*ENTRIES PROVIDED*
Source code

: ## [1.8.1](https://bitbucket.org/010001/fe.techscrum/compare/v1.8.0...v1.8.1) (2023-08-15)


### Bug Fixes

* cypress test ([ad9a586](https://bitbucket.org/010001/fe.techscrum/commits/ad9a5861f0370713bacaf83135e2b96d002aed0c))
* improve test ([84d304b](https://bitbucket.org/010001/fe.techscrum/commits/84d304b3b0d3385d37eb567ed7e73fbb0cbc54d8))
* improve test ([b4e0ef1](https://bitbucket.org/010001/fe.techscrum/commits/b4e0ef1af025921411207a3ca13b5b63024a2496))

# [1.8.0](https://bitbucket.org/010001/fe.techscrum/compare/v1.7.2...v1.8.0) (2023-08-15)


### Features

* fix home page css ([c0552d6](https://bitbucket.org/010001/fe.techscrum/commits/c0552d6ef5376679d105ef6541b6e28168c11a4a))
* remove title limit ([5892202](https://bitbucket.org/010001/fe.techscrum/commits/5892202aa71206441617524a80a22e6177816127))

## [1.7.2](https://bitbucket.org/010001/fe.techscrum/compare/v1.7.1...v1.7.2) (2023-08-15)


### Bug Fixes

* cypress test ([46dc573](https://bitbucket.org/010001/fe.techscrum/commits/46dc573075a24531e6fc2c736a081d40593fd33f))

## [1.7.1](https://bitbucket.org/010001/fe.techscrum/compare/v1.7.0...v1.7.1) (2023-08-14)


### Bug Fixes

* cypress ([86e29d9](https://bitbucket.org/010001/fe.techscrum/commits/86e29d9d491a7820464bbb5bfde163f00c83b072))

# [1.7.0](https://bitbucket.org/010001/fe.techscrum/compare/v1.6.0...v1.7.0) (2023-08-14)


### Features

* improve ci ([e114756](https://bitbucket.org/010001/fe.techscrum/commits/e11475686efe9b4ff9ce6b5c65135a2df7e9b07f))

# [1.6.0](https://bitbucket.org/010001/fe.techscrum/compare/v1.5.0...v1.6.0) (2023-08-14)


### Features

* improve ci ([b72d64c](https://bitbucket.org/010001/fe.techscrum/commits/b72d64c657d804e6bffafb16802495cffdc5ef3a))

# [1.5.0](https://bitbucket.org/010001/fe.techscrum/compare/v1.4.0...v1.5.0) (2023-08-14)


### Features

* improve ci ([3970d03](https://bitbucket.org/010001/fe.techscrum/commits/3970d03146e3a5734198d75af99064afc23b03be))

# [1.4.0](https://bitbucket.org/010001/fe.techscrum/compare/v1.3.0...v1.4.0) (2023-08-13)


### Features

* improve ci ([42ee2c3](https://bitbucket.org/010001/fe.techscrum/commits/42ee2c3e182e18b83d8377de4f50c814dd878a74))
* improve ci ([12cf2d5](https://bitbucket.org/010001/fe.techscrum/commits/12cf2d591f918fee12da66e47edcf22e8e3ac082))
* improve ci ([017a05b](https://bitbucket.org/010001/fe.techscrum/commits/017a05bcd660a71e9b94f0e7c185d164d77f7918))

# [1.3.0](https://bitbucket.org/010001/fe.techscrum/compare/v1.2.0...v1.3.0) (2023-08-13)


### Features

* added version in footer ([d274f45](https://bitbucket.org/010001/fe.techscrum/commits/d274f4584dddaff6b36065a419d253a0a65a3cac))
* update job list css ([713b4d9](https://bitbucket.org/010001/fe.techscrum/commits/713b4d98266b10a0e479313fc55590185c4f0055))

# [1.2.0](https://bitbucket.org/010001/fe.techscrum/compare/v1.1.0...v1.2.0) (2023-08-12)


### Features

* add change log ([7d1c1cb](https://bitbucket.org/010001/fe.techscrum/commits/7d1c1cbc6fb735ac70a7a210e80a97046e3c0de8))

*YOUR ASSIGNMENT*
Whenever a line in the material contains the word "improve", copy that line.

*TASK RESULT*
* improve test ([84d304b](https://bitbucket.org/010001/fe.techscrum/commits/84d304b3b0d3385d37eb567ed7e73fbb0cbc54d8))
* improve test ([b4e0ef1](https://bitbucket.org/010001/fe.techscrum/commits/b4e0ef1af025921411207a3ca13b5b63024a2496))
* improve ci ([e114756](https://bitbucket.org/010001/fe.techscrum/commits/e11475686efe9b4ff9ce6b5c65135a2df7e9b07f))
* improve ci ([b72d64c](https://bitbucket.org/010001/fe.techscrum/commits/b72d64c657d804e6bffafb16802495cffdc5ef3a))
* improve ci ([3970d03](https://bitbucket.org/010001/fe.techscrum/commits/3970d03146e3a5734198d75af99064afc23b03be))
* improve ci ([42ee2c3](https://bitbucket.org/010001/fe.techscrum/commits/42ee2c3e182e18b83d8377de4f50c814dd878a74))
* improve ci ([12cf2d5](https://bitbucket.org/010001/fe.techscrum/commits/12cf2d591f918fee12da66e47edcf22e8e3ac082))
* improve ci ([017a05b](https://bitbucket.org/010001/fe.techscrum/commits/017a05bcd660a71e9b94f0e7c185d164d77f7918))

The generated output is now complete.